Effect of solar flux versus compositional variations on the variability of daytime oxygen optical emission rates over low- and mid-latitudes

Abstract

Daytime oxygen airglow emission rate variability provides us with a means of remote investigations of the upper atmospheric behavior. Dayglow emission rates typically show a diurnal pattern with a peak at around noon, especially during geomagnetic quiet conditions. The photochemical and empirical models show that the emission rates typically vary as a function of solar zenith angle (SZA) and solar flux. Thus, both, larger solar flux magnitudes and smaller solar zenith angles, contribute to larger dayglow emission rates as the yield of excited oxygen atoms is expected to be greater in those conditions. However, variability in the annual dayglow emission rates obtained from measurements at low-latitudes (Hyderabad, India; 170 N, 800 E; 8.70 N Mag.
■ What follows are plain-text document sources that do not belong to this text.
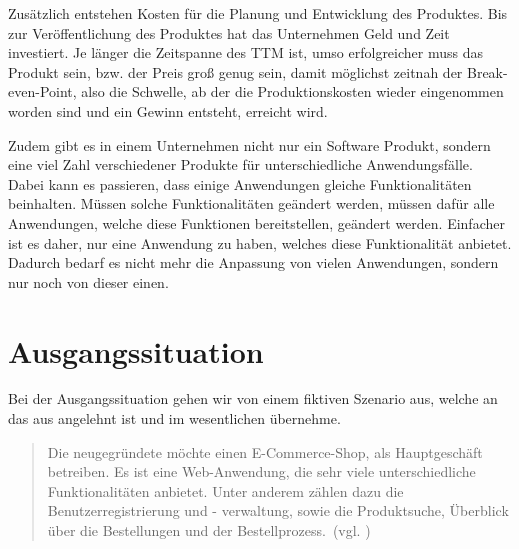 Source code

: Zusätzlich entstehen Kosten für die Planung und Entwicklung des Produktes. Bis zur Veröffentlichung des Produktes hat das Unternehmen Geld und Zeit investiert. Je länger die Zeitspanne des TTM ist, umso erfolgreicher muss das Produkt sein, bzw. der Preis groß genug sein, damit möglichst zeitnah der Break-even-Point, also die Schwelle, ab der die Produktionskosten wieder eingenommen worden sind und ein Gewinn entsteht, erreicht wird.

Zudem gibt es in einem Unternehmen nicht nur ein Software Produkt, sondern eine viel Zahl verschiedener Produkte für unterschiedliche Anwendungsfälle. Dabei kann es passieren, dass einige Anwendungen gleiche Funktionalitäten beinhalten. Müssen solche Funktionalitäten geändert werden, müssen dafür alle Anwendungen, welche diese Funktionen bereitstellen, geändert werden. Einfacher ist es daher, nur eine Anwendung zu haben, welches diese Funktionalität anbietet. Dadurch bedarf es nicht mehr die Anpassung von vielen Anwendungen, sondern nur noch von dieser einen.

\section{Ausgangssituation}
\label{sec:ausgangssituation}
Bei der Ausgangssituation gehen wir von einem fiktiven Szenario aus, welche an das aus \cite[S. 15]{EWolff2016:Microservices} angelehnt ist und im wesentlichen übernehme.

\begin{quotation}
    \frqq Die neugegründete \textit{\gmbh} möchte einen E-Commerce-Shop, als Hauptgeschäft betreiben. Es ist eine Web-Anwendung, die sehr viele unterschiedliche Funktionalitäten anbietet. Unter anderem zählen dazu die Benutzerregistrierung und - verwaltung, sowie die Produktsuche, Überblick über die Bestellungen und der Bestellprozess.\flqq\ (vgl. \cite[S. 15]{EWolff2016:Microservices})
\end{quotation}

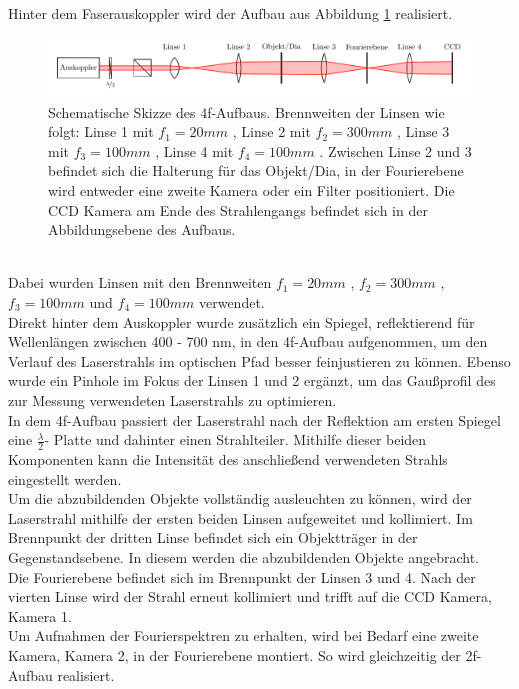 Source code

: 

Hinter dem Faserauskoppler wird der Aufbau aus Abbildung \ref{fig:4f-aufbau} realisiert. \\

\begin{figure}[h]
\centering
\includegraphics[width=0.7\linewidth]{graphs/versuchsaufbau/4f-aufbau}
\caption{Schematische Skizze des 4f-Aufbaus. Brennweiten der Linsen wie folgt: Linse 1 mit $f_{1}=20mm$ , Linse 2 mit $f_{2}=300mm$ , Linse 3 mit $f_{3}=100mm$ , Linse 4 mit $f_{4}=100mm$ . Zwischen Linse 2 und 3 befindet sich die Halterung für das Objekt/Dia, in der Fourierebene wird entweder eine zweite Kamera oder ein Filter positioniert. Die CCD Kamera am Ende des Strahlengangs befindet sich in der Abbildungsebene des Aufbaus.}
\label{fig:4f-aufbau}
\end{figure}
\\
Dabei wurden Linsen mit den Brennweiten $f_{1}=20mm$ , $f_{2}=300mm$ , $f_{3}=100mm$ und $f_{4}=100mm$ verwendet. \\
Direkt hinter dem Auskoppler wurde zusätzlich ein Spiegel, reflektierend für Wellenlängen zwischen 400 - 700 nm, in den 4f-Aufbau aufgenommen, um den Verlauf des Laserstrahls im optischen Pfad besser feinjustieren zu können. Ebenso wurde ein Pinhole im Fokus der Linsen 1 und 2 ergänzt, um das Gaußprofil des zur Messung verwendeten Laserstrahls zu optimieren. \\

In dem 4f-Aufbau passiert der Laserstrahl nach der Reflektion am ersten Spiegel eine $\frac{\lambda}{2}$- Platte und dahinter einen Strahlteiler. Mithilfe dieser beiden Komponenten kann die Intensität des anschließend verwendeten Strahls eingestellt werden. \\
Um die abzubildenden Objekte vollständig ausleuchten zu können, wird der Laserstrahl mithilfe der ersten beiden Linsen aufgeweitet und kollimiert. Im Brennpunkt der dritten Linse befindet sich ein Objektträger in der Gegenstandsebene. In diesem werden die abzubildenden Objekte angebracht. \\
Die Fourierebene befindet sich im Brennpunkt der Linsen 3 und 4. Nach der vierten Linse wird der Strahl erneut kollimiert und trifft auf die CCD Kamera, Kamera 1. \\
Um Aufnahmen der Fourierspektren zu erhalten, wird bei Bedarf eine zweite Kamera, Kamera 2, in der Fourierebene montiert. So wird gleichzeitig der 2f-Aufbau realisiert. \\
Lat.) and mid-latitudes (Boston, USA; 42.20 N, 710 W; 48.30 N Mag. Lat.) show different behavior with regard to solar flux variation. The variability in the low-latitude emission rate is primarily dependent on that of the solar flux. However, such primary dependence on the solar flux is not reflected on the emission rate variability seen over mid-latitudes. This discrepancy is understood to be due to the relative effects of solar flux and the globally changing compositional variability, characterized by the oxygen to molecular density ratios (O/N2), that show varying behavior from mid- to low-latitudes. Seasonal compositional variation due to transport processes is attributed to be the cause for the observed discrepancy which is also confirmed by independent satellite measurements. We also present an empirical model of O/N2 as a function of day of the year and latitude obtained using satellite based ultraviolet measurements to quantify the compositional variation.